If Swansea win against Everton, we go down 82% of the time, if they lose we still go down around 82% of the time.
Lose to WHU and we're 94% relegated, win and it's *only* a 68% chance.
|
|
|
Post by tachyon on Apr 8, 2018 10:00:36 GMT
Here's my chances that teams start next season in the Premier League. Derby now more likely than us.
|
|
|
Post by tachyon on Apr 4, 2018 11:23:54 GMT
Statistically this season is the most compressed table outside of the top six after 31/32 games in the history of the 20 team Premier league.
In terms of our points proximity to mid-table, we're the 3rd best 19th placed team at this stage of the season out of the 23 seasons to date.
Likewise, Southampton are the 3rd best 18th placed team. Palace are the 4th best 17th placed side.
Counting downwards Everton & Bournemouth are respectively the 22nd out of 23rd "best" 9th and 10th placed team. Watford are the 21st best 11th placed side.

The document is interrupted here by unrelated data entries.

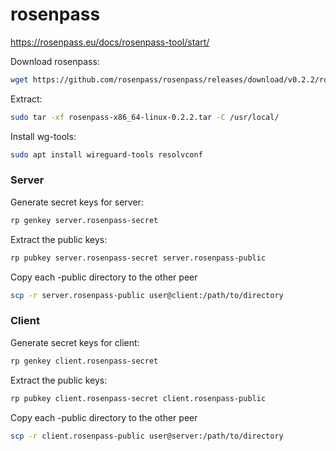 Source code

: # rosenpass

https://rosenpass.eu/docs/rosenpass-tool/start/

Download rosenpass:
```bash
wget https://github.com/rosenpass/rosenpass/releases/download/v0.2.2/rosenpass-x86_64-linux-0.2.2.tar
```

Extract:
```bash
sudo tar -xf rosenpass-x86_64-linux-0.2.2.tar -C /usr/local/
```

Install wg-tools:
```bash
sudo apt install wireguard-tools resolvconf
```

### Server

Generate secret keys for server:
```bash
rp genkey server.rosenpass-secret
```

Extract the public keys:
```bash
rp pubkey server.rosenpass-secret server.rosenpass-public
```


Copy each -public directory to the other peer
```bash
scp -r server.rosenpass-public user@client:/path/to/directory
```


### Client

Generate secret keys for client:
```bash
rp genkey client.rosenpass-secret
```

Extract the public keys:
```bash
rp pubkey client.rosenpass-secret client.rosenpass-public
```

Copy each -public directory to the other peer
```bash
scp -r client.rosenpass-public user@server:/path/to/directory
```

So all the teams towards the top of mid table are doing historically poorly compared to midtable and those at the bottom are gathering points towards the top end of historical expectations, again compared to mid table.
Basically, it's turned into a variance driven crapshoot.
|
|
|
Post by tachyon on Apr 3, 2018 21:04:08 GMT
Bookies odds for Brighton vs Huddersfield work out as an implied probability of 0.52 a Brighton win, 0.29 the draw and 0.19 a Huddersfield win.
So just under half the time they expect Huddersfield to get at least a point and just under 20% of the time they expect they win.
|
|
|
Post by tachyon on Apr 3, 2018 20:24:58 GMT
[/quote] How many points do you have Huddersfield finishing on?[/quote]
Median points total for Huddersfield 36 points, Just 33 for us. Pretty much in line with the bookies.
|
|
|
Post by tachyon on Apr 3, 2018 19:29:17 GMT
I've currently got 36 as our break even point based on all remaining fixtures and current abilities of all teams. If we get there we stay up as often as we go down. Problem is we only get 36 or more points around a quarter of the time. At the moment our chances of starting 2018/19 in the Premier League is the same as Derby County doing the same. Just over 20%.